The walls, stripped of polka dots, are now white, and the purposeful cacophony of Marines preparing jets for flight has dulled to a slightly melancholy hum inside the headquarters of the Moonlighters at Marine Corps Air Station Beaufort.

The squadron's dozen two-seater F/A-18 Hornet jets are gone, as are about half the Marines as Marine All-Weather Fighter Attack Squadron 332 prepares for deactivation at the end of the month, taking the air station down to six Hornet squadrons as the Corps spreads out its planes and people.

But especially to the Marines who call themselves Moonlighters, VMFA(AW)-332 isn't just any squadron -- it's a close-knit family that faced the rigors of Iraq and whose proficiency in performance there won it national recognition as a fighter squadron.

"The bond the Marines have is what makes us better than the rest," said Chief Warrant Officer Mario Valle, who heads up maintenance and has been with the squadron since May 2004. "When they chose us to be deactivated ... the Marines understood, but we don't feel it's fair they chose us. They voted us VMFA of the year."

At the end of 2005, base officials announced the squadron, which was commissioned in 1943 in Cherry Point, N.C., and has been stationed in Beaufort since 1993, would be decommissioned forever. But Marine officials later decided to place the squadron in "cadre status," a type of hold, until the new fighter jet, the Joint Strike Fighter, comes on line in about five years.

For now, almost two-thirds of current Moonlighters are transferring to different units in Beaufort, while the squadron lies in wait to rise up again with the new plane, when a new crop of aircraft crew and pilots will take over.

TO IRAQ AND BACK

Many Marines came to the Moonlighters to prepare for a seven-month deployment to Camp Al Asad, Iraq, from July 2005 to February 2006, just as Staff Sgt. Michael Casazzas did.

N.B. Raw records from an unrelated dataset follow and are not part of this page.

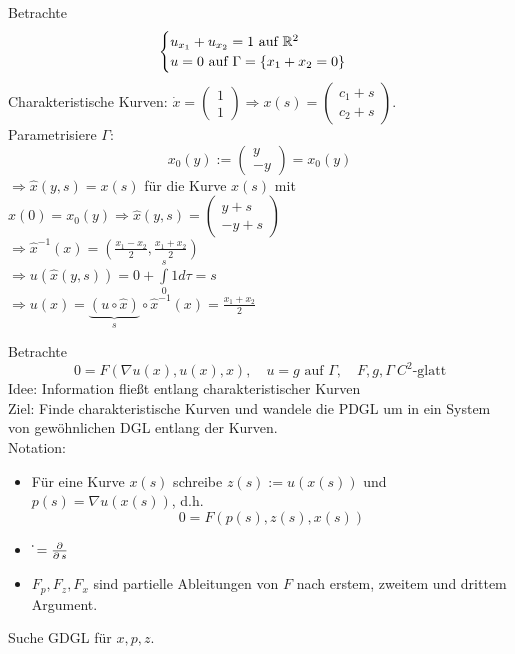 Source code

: \begin{bsp} \label{bsp_3}
	Betrachte \marginnote{[3]}
	\[ \begin{cases}
		u_{x_1} + u_{x_2} = 1 \text{ auf } \mathbb{R}^2 \\
		u = 0 \text{ auf } \Gamma = \{x_1 + x_2 = 0 \}
	\end{cases} \]
	Charakteristische Kurven: $\dot{x} = \begin{pmatrix} 1 \\ 1	\end{pmatrix} \Rightarrow x(s) = \begin{pmatrix} c_1 + s \\ c_2 + s \end{pmatrix}$. \\
	Parametrisiere $\Gamma$:
	\[ x_0(y) := \begin{pmatrix} y \\ -y \end{pmatrix} = x_0(y) \]
	$\Rightarrow \widehat{x}(y,s) = x(s)$ für die Kurve $x(s)$ mit $x(0) = x_0(y) \Rightarrow \widehat{x}(y,s) = \begin{pmatrix} y+s \\ -y+s \end{pmatrix}$ \\
	$\Rightarrow \widehat{x}^{-1}(x) = (\frac{x_1-x_2}{2},\frac{x_1+x_2}{2})$ \\
	$\Rightarrow u(\widehat{x}(y,s)) = 0 + \int\limits_{0}^{s} 1 d\tau = s$ \\
	$\Rightarrow u(x) = \underbrace{(u \circ \widehat{x})}_s \circ \widehat{x}^{-1}(x) = \frac{x_1+x_2}{2}$
\end{bsp}
	
	Betrachte
	\begin{equation}
		0 = F(\nabla u(x),u(x),x), \quad u=g \text{ auf } \Gamma, \quad F,g,\Gamma \ C^2\text{-glatt} \label{eq_2204_2}
	\end{equation}
	Idee: Information fließt entlang charakteristischer Kurven \\
	Ziel: Finde charakteristische Kurven und wandele die PDGL um in ein System von gewöhnlichen DGL entlang der Kurven. \\
	Notation: \begin{itemize}
	\item Für eine Kurve $x(s)$ schreibe $z(s) := u(x(s))$ und $p(s) = \nabla u(x(s))$, d.h.
	\[ 0 = F(p(s), z(s), x(s)) \]
	\item $\dot{} = \frac{\operatorname{\partial}}{\operatorname{\partial} s}$
	\item $F_p,F_z,F_x$ sind partielle Ableitungen von $F$ nach erstem, zweitem und drittem Argument.
	\end{itemize}
	Suche GDGL für $x,p,z$.
	
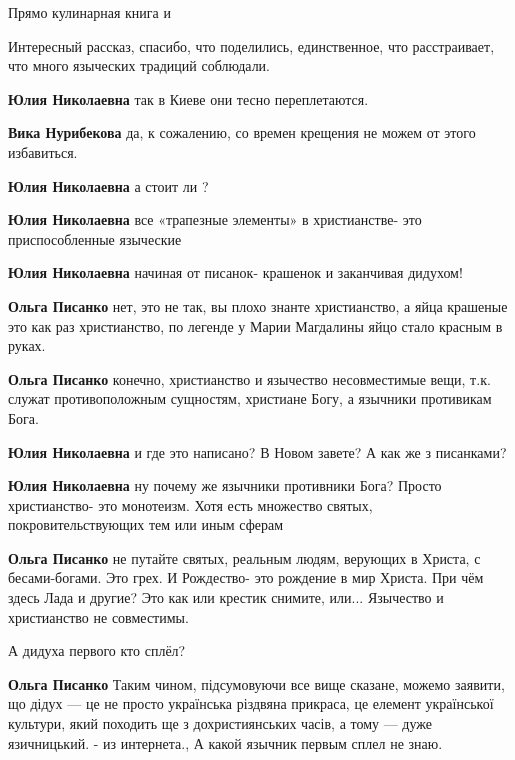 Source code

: \begin{itemize}
Прямо кулинарная книга и

Интересный рассказ, спасибо, что поделились, единственное, что расстраивает,
что много языческих традиций соблюдали.

\begin{itemize} %
\textbf{Юлия Николаевна} так в Киеве они тесно переплетаются.

\begin{itemize} %
\textbf{Вика Нурибекова} да, к сожалению, со времен крещения не можем от этого избавиться.

\textbf{Юлия Николаевна} а стоит ли ?

\textbf{Юлия Николаевна} все «трапезные элементы» в христианстве- это приспособленные языческие

\textbf{Юлия Николаевна} начиная от писанок- крашенок и заканчивая дидухом!

\textbf{Ольга Писанко} нет, это не так, вы плохо знанте христианство, а яйца крашеные это как раз христианство, по легенде у Марии Магдалины яйцо стало красным в руках.

\textbf{Ольга Писанко} конечно, христианство и язычество несовместимые вещи, т.к. служат противоположным сущностям, христиане Богу, а язычники противикам Бога.

\textbf{Юлия Николаевна} и где это написано? В Новом завете? А как же з писанками?

\textbf{Юлия Николаевна} ну почему же язычники противники Бога? Просто христианство- это монотеизм. Хотя есть множество святых, покровительствующих тем или иным сферам

\textbf{Ольга Писанко} не путайте святых, реальным людям, верующих в Христа, с бесами-богами. Это грех. И Рождество- это рождение в мир Христа. При чём здесь Лада и другие? Это как или крестик снимите, или... Язычество и христианство не совместимы.
\end{itemize} %

А дидуха первого кто сплёл?

\begin{itemize} %
\textbf{Ольга Писанко} Таким чином, підсумовуючи все вище сказане, можемо заявити, що дідух — це не просто українська різдвяна прикраса, це елемент української культури, який походить ще з дохристиянських часів, а тому — дуже язичницький. - из интернета., А какой язычник первым сплел не знаю.


\end{itemize}
\end{itemize}
\end{itemize}
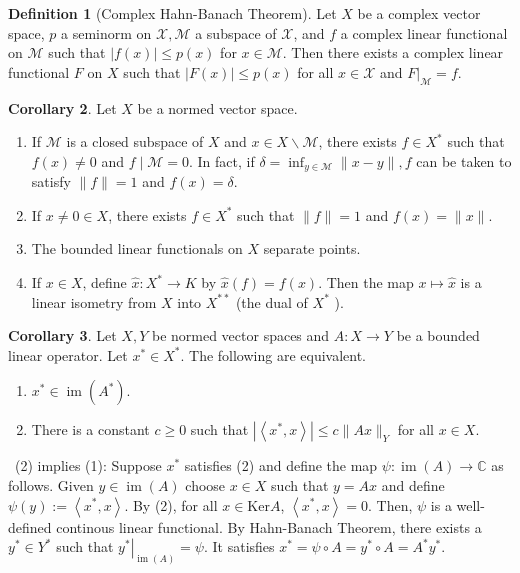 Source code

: \documentclass[12pt,a4paper]{book}
\newenvironment{prooff}{{\noindent\it\textcolor{cyan!40!black}{Proof}:}\,}{\par}
\newenvironment{enu}{\begin{enumerate}[(1)]}{\end{enumerate}}
\theoremstyle{definition}
\newtheorem{defn}{Definition}[section]
\newtheorem{coro}[defn]{Corollary}
\begin{document}
\begin{defn}[Complex Hahn-Banach Theorem]
    Let $X$ be a complex vector space, $p$ a seminorm on $\mathcal{X}, \mathcal{M}$ a subspace of $\mathcal{X}$, and $f$ a complex linear functional on $\mathcal{M}$ such that $|f(x)| \leq p(x)$ for $x \in \mathcal{M}$. 
    Then there exists a complex linear functional $F$ on $X$ 
    such that $|F(x)| \leq p(x)$ for all $x \in \mathcal{X}$ and $\left.F\right|_\mathcal{M}=f$.
\end{defn}
\begin{coro}
    Let $X$ be a normed vector space.
    \begin{enu}
    \item If $\mathcal{M}$ is a closed subspace of $X$ and $x \in X \backslash \mathcal{M}$, there exists $f \in X^*$ such that $f(x) \neq 0$ and $f \mid \mathcal{M}=0$. In fact, if $\delta=\inf _{y \in \mathcal{M}}\|x-y\|, f$ can be taken to satisfy $\|f\|=1$ and $f(x)=\delta$.
    \item If $x \neq 0 \in X$, there exists $f \in X^*$ such that $\|f\|=1$ and $f(x)=\|x\|$.
    \item The bounded linear functionals on $X$ separate points.
    \item If $x \in X$, define $\widehat{x}: X^* \rightarrow K$ by $\widehat{x}(f)=f(x)$. Then the map $x \mapsto \widehat{x}$ is a linear isometry from $X$ into $X^{* *}$ (the dual of $X^*$ ).
    \end{enu}
\end{coro}
\begin{coro}
    Let $X, Y$ be normed vector spaces and 
    $A: X \rightarrow Y$ be a bounded linear operator. 
    Let $x^* \in X^*$. The following are equivalent.
\begin{enu} 
    \item $x^* \in \operatorname{im}\left(A^*\right)$.
    \item  There is a constant $c \geq 0$ such that $\left|\left\langle x^*, x\right\rangle\right| \leq c\|A x\|_Y$ for all $x \in X$.
\end{enu}
\label{corollary: im(A^*) equivalent def}
\end{coro}
\begin{prooff}
    (2) implies (1):
    Suppose $x^*$ satisfies (2) and define the map $\psi: \operatorname{im}(A) \rightarrow \mathbb{C}$ as follows. Given $y \in \operatorname{im}(A)$ choose $x \in X$ such that $y=A x$ and define $\psi(y):=\left\langle x^*, x\right\rangle$.
By (2), for all $x\in \text{Ker}A$, $\left\langle x^*, x\right\rangle=0$. 
Then, $\psi$ is a well-defined continous linear functional. 
By Hahn-Banach Theorem, there exists a $y^* \in Y^*$ such that $\left.y^*\right|_{\operatorname{im}(A)}=\psi$. It satisfies $x^*=\psi \circ A=y^* \circ A=A^* y^*$. 


\end{prooff}
\end{document}
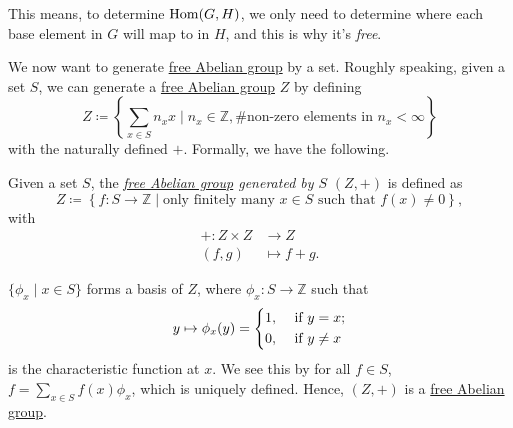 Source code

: \begin{remark}
	This means, to determine \(\operatorname{Hom} (G, H)\), we only need to determine where each base element in \(G\) will map to in \(H\), and this is why it's \emph{free}.
\end{remark}

We now want to generate \hyperref[def:free-Abelian-group]{free Abelian group} by a set. Roughly speaking, given a set \(S\), we can generate a \hyperref[def:free-Abelian-group]{free Abelian group} \(Z\)
by defining
\[
	Z\coloneqq \left\{\sum\limits_{x\in S}^{} n_{x} x\mid n_{x} \in \mathbb{Z} , \text{\# non-zero elements in \(n_x < \infty\)}\right\}
\]
with the naturally defined \(+\). Formally, we have the following.

\begin{definition}\label{def:free-Abelian-group-generated-by-sets}
	Given a set \(S\), the \emph{\hyperref[def:free-Abelian-group]{free Abelian group} generated by \(S\)} \((Z, +)\) is defined as
	\[
		Z\coloneqq \left\{f\colon S\to \mathbb{Z} \mid \text{only finitely many \(x\in S\) such that \(f(x)\neq 0\)}\right\},
	\]
	with
	\[
		\begin{split}
			+\colon Z\times Z & \to Z          \\
			(f, g)            & \mapsto f + g.
		\end{split}
	\]
\end{definition}

\begin{remark}
	\(\{\phi _{x} \mid x\in S\}\) forms a basis of \(Z\), where \(\phi _{x} \colon S\to \mathbb{Z} \) such that
	\[
		y\mapsto \phi _{x} (y) = \begin{dcases}
			1, & \text{ if } y=x ;    \\
			0, & \text{ if } y \neq x
		\end{dcases}
	\]
	is the characteristic function at \(x\). We see this by for all \(f\in S\), \(f = \sum\limits_{x\in S}^{} f(x)\phi _{x} \), which is uniquely defined. Hence, \((Z, +)\) is a \hyperref[def:free-Abelian-group]{free Abelian group}.
\end{remark}

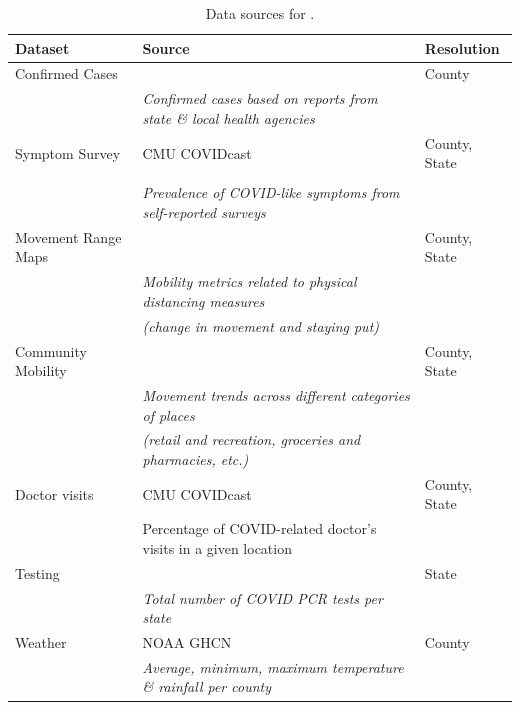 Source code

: \begin{table}[t]
\small
\caption{Data sources for \bAR.\label{tab:data-sources}}
\centering
\begin{tabular}{lll}
\toprule
\bf Dataset & \bf Source & \bf Resolution \\
\midrule
Confirmed Cases &  \citet{data/nytimes_cases} &  County \\
& \multicolumn{1}{l}{\it Confirmed cases based on reports from state \& local health agencies} \\
\midrule
Symptom Survey & CMU COVIDcast \citep{data/covidcast} & County, State \\
& \citet{data/fb_symptom_survey} \\
& \multicolumn{1}{l}{\it Prevalence of COVID-like symptoms from self-reported surveys} \\
\midrule
Movement Range Maps &  \citet{data/fb_movement_range} &  County, State \\
& \multicolumn{1}{l}{\it Mobility metrics related to physical distancing measures} \\
& \multicolumn{1}{l}{\it (change in movement and staying put)} \\
\midrule
Community Mobility & \citet{data/google_mobility} &  County, State \\
& \multicolumn{1}{l}{\it Movement trends across different categories of places} \\
& \multicolumn{1}{l}{\it (retail and recreation, groceries and pharmacies, etc.)} \\
\midrule
Doctor visits & CMU COVIDcast \citep{data/covidcast} & County, State \\
& \multicolumn{1}{l}{Percentage of COVID-related doctor’s visits in a given location} \\
\midrule
Testing &  \citet{data/covidtracking} & State \\
& \multicolumn{1}{l}{\it Total number of COVID PCR tests per state} \\
\midrule
Weather & NOAA GHCN \citep{data/menne2012overview} &  County \\
& \multicolumn{1}{l}{\it Average, minimum, maximum temperature \& rainfall per county} \\
\bottomrule
\end{tabular}
\end{table}

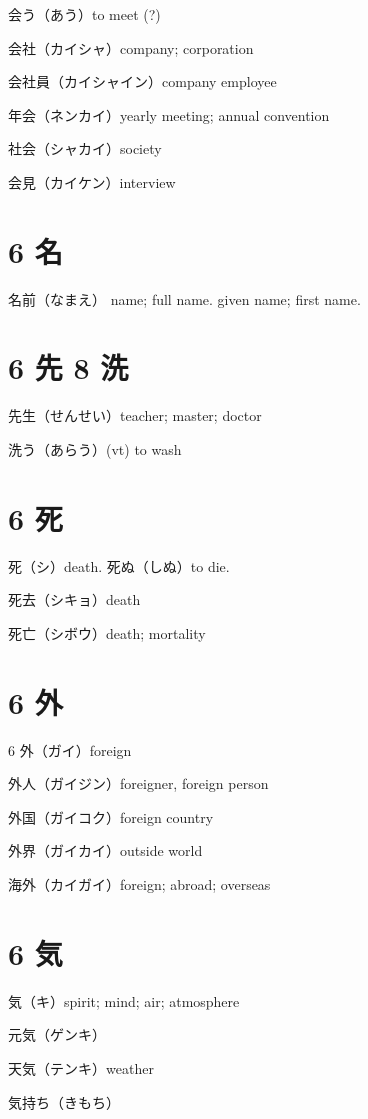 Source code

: 会う（あう）to meet (?)

会社（カイシャ）company; corporation

会社員（カイシャイン）company employee

年会（ネンカイ）yearly meeting; annual convention

社会（シャカイ）society

会見（カイケン）interview

\section{6 名}

名前（なまえ）
name; full name.
given name; first name.

\section{6 先 8 洗}

先生（せんせい）teacher; master; doctor

洗う（あらう）(vt) to wash

\section{6 死}

死（シ）death.
死ぬ（しぬ）to die.

死去（シキョ）death

死亡（シボウ）death; mortality

\section{6 外}

6 外（ガイ）foreign

外人（ガイジン）foreigner, foreign person

外国（ガイコク）foreign country

外界（ガイカイ）outside world

海外（カイガイ）foreign; abroad; overseas

\section{6 気}

気（キ）spirit; mind; air; atmosphere

元気（ゲンキ）

天気（テンキ）weather

気持ち（きもち）

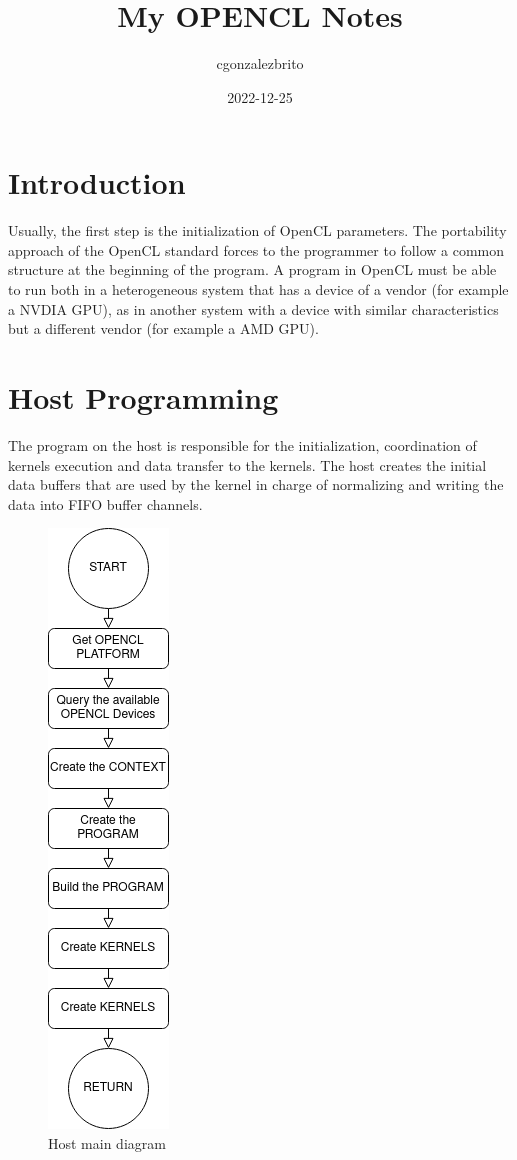 \documentclass{article}
\title{My OPENCL Notes}
\date{2022-12-25}
\author{cgonzalezbrito}
\begin{document}
  \maketitle
  \newpage
  \section{Introduction}
  

  Usually, the first step is the initialization of OpenCL parameters. The portability approach of the OpenCL standard forces to the programmer to follow a common structure at the beginning of the program. A program in OpenCL must be able to run both in a heterogeneous system that has a device of a vendor (for example a NVDIA GPU), as in another system with a device with similar characteristics but a different vendor (for example a AMD GPU).

  \newpage
  \section{Host Programming}
  
  The program on the host is responsible for the initialization, coordination of kernels execution and data transfer to the kernels. The host creates the initial data buffers that are used by the kernel in charge of normalizing and writing the data into FIFO buffer channels.
  \begin{figure}[h!]
    \includegraphics[width=0.2\linewidth]{images/host_diagram.png}
    \centering
    \caption{Host main diagram}
    \label{Fig 1:Host functions main diagram}
  \end{figure}
\end{document}

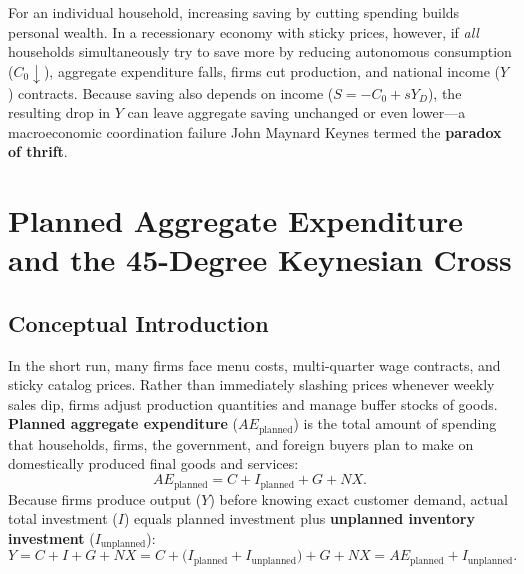 \documentclass[11pt,letterpaper]{article}
\begin{document}
\begin{coreprinciple}
For an individual household, increasing saving by cutting spending builds personal wealth. In a recessionary economy with sticky prices, however, if \emph{all} households simultaneously try to save more by reducing autonomous consumption ($C_0 \downarrow$), aggregate expenditure falls, firms cut production, and national income ($Y$) contracts. Because saving also depends on income ($S = -C_0 + sY_D$), the resulting drop in $Y$ can leave aggregate saving unchanged or even lower—a macroeconomic coordination failure John Maynard Keynes termed the \textbf{paradox of thrift}.
\end{coreprinciple}

\section{Planned Aggregate Expenditure and the 45-Degree Keynesian Cross}

\subsection*{Conceptual Introduction}
In the short run, many firms face menu costs, multi-quarter wage contracts, and sticky catalog prices. Rather than immediately slashing prices whenever weekly sales dip, firms adjust production quantities and manage buffer stocks of goods. \textbf{Planned aggregate expenditure} ($AE_{\text{planned}}$) is the total amount of spending that households, firms, the government, and foreign buyers plan to make on domestically produced final goods and services:
\begin{equation}
AE_{\text{planned}} = C + I_{\text{planned}} + G + NX.
\end{equation}
Because firms produce output ($Y$) before knowing exact customer demand, actual total investment ($I$) equals planned investment plus \textbf{unplanned inventory investment} ($I_{\text{unplanned}}$):
\begin{equation}
Y = C + I + G + NX = C + \bigl(I_{\text{planned}} + I_{\text{unplanned}}\bigr) + G + NX = AE_{\text{planned}} + I_{\text{unplanned}}.
\end{equation}
\end{document}
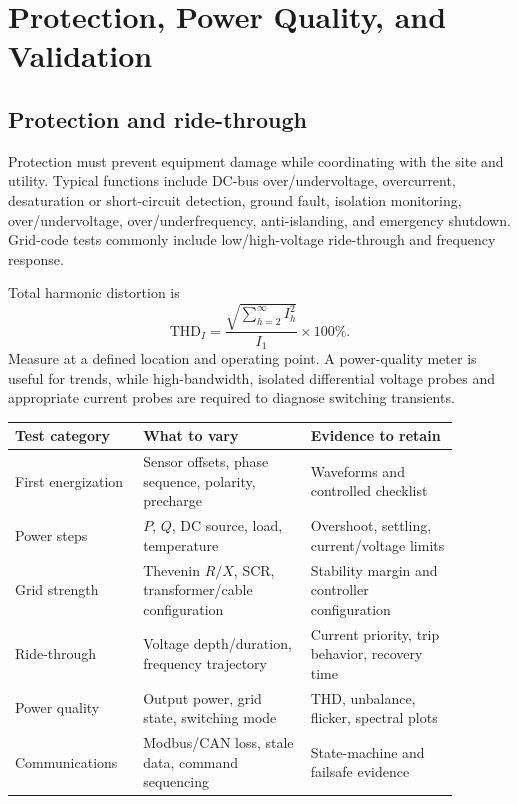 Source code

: \documentclass[11pt]{article}
\begin{document}
\section{Protection, Power Quality, and Validation}
\subsection{Protection and ride-through}
Protection must prevent equipment damage while coordinating with the site and utility. Typical functions include DC-bus over/undervoltage, overcurrent, desaturation or short-circuit detection, ground fault, isolation monitoring, over/undervoltage, over/underfrequency, anti-islanding, and emergency shutdown. Grid-code tests commonly include low/high-voltage ride-through and frequency response.

Total harmonic distortion is
\[
\mathrm{THD}_I=\frac{\sqrt{\sum_{h=2}^{\infty}I_h^2}}{I_1}\times100\%.
\]
Measure at a defined location and operating point. A power-quality meter is useful for trends, while high-bandwidth, isolated differential voltage probes and appropriate current probes are required to diagnose switching transients.

\begin{longtable}{p{0.24\linewidth}p{0.34\linewidth}p{0.30\linewidth}}
\toprule
Test category & What to vary & Evidence to retain \\
\midrule
First energization & Sensor offsets, phase sequence, polarity, precharge & Waveforms and controlled checklist \\
Power steps & $P$, $Q$, DC source, load, temperature & Overshoot, settling, current/voltage limits \\
Grid strength & Thevenin $R/X$, SCR, transformer/cable configuration & Stability margin and controller configuration \\
Ride-through & Voltage depth/duration, frequency trajectory & Current priority, trip behavior, recovery time \\
Power quality & Output power, grid state, switching mode & THD, unbalance, flicker, spectral plots \\
Communications & Modbus/CAN loss, stale data, command sequencing & State-machine and failsafe evidence \\
\bottomrule
\end{longtable}
\end{document}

"Everyone came together at the right time," said Casazzas, who supervises checking all flight safety equipment. "It set the bar high -- extremely high."

The Moonlighters supported ground troops from the air and helped provide security for Iraq's western border and for historic public events, such as elections in December 2005. During the deployment, the Moonlighters flew more than 2,500 combat missions with more than 6,000 mishap-free flight hours and dropped more than 160,000 pounds of ordnance. Though pilots and weapons systems officers come back with the awesome airborne footage of bombings, they are quick to recognize the dozens more Marines stuck on the ground who make the flight possible. For every hour of flight, it takes almost 15 hours of maintenance and behind-the-scenes work, Casazzas said.

"We always had the jets we needed 24 hours a day," operations officer Maj. Dave "Frek" Phillippi said. "It was a phenomenal effort. We got the engine firing on all cylinders."

BACK TO REALITY

Squadron commanding officer Lt. Col. Samuel Kirby came to the Moonlighters in April with one mission -- to put them down.

"I walked into this squadron, and they were absolutely on a crest. They were extremely tight," he said, sitting behind his desk with his office door open because there is no longer enough noise outside to drown out conversation. "I knew I wasn't the CO with them in Iraq, and there's an intimacy because of that, but I had a mission. I told them that this isn't as glamorous a mission. I tried to foster and keep that tightness in Iraq but wanted to keep the mission" of shutting down the squadron.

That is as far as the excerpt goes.